» TASK STATEMENT: How many lines in the records below contain the word "name"? State only that number.

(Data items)
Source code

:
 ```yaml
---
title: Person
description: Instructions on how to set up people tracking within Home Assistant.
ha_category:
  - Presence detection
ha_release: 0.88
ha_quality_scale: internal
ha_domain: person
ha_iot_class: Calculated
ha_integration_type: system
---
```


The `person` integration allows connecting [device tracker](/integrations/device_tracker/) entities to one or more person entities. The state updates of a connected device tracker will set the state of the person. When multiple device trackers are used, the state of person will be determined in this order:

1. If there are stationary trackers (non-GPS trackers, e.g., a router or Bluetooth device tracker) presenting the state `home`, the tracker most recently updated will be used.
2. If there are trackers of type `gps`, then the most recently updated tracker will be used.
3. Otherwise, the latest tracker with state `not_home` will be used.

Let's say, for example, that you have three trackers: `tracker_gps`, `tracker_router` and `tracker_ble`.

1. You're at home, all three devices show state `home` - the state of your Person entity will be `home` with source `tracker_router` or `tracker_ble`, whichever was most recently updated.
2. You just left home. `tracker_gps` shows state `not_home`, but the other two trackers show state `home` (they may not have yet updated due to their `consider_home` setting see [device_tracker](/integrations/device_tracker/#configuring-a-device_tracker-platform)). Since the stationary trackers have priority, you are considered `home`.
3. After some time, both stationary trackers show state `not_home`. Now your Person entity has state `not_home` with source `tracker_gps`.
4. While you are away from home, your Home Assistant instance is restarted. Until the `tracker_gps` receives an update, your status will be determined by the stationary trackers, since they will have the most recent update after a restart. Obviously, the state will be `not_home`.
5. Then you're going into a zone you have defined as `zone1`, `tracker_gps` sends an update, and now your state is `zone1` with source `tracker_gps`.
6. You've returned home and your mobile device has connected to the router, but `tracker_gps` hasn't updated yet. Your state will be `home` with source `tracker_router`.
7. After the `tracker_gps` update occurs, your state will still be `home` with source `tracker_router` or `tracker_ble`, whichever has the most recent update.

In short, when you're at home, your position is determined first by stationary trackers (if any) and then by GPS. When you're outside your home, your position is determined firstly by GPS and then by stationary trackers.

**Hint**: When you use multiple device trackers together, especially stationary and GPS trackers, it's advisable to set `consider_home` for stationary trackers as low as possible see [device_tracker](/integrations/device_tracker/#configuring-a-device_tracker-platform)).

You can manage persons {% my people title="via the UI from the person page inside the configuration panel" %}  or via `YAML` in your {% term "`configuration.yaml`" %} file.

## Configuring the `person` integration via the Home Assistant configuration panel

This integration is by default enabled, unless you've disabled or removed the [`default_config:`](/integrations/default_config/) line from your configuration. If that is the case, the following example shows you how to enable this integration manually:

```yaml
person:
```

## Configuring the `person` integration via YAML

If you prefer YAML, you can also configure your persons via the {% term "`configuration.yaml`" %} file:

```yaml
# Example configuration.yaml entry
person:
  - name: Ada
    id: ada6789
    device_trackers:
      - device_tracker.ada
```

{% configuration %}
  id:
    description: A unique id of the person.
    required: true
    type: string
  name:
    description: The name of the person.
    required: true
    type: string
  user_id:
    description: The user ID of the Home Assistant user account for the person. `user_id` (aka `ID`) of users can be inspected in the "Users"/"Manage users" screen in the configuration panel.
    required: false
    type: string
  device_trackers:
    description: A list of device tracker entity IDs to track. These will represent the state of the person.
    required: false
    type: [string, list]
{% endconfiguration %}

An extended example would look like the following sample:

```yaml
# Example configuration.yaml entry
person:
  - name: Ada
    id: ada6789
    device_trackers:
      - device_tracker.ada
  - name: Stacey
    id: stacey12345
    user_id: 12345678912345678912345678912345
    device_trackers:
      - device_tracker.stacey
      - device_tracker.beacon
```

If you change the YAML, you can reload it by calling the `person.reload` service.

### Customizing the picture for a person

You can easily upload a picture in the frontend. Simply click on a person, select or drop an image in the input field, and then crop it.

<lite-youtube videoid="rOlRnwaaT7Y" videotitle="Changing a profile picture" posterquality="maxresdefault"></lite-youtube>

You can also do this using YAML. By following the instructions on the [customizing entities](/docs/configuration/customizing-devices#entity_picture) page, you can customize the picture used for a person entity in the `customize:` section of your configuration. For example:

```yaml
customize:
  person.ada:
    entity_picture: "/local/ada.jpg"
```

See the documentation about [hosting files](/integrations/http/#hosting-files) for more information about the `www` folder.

» COMPLETED TASK: 5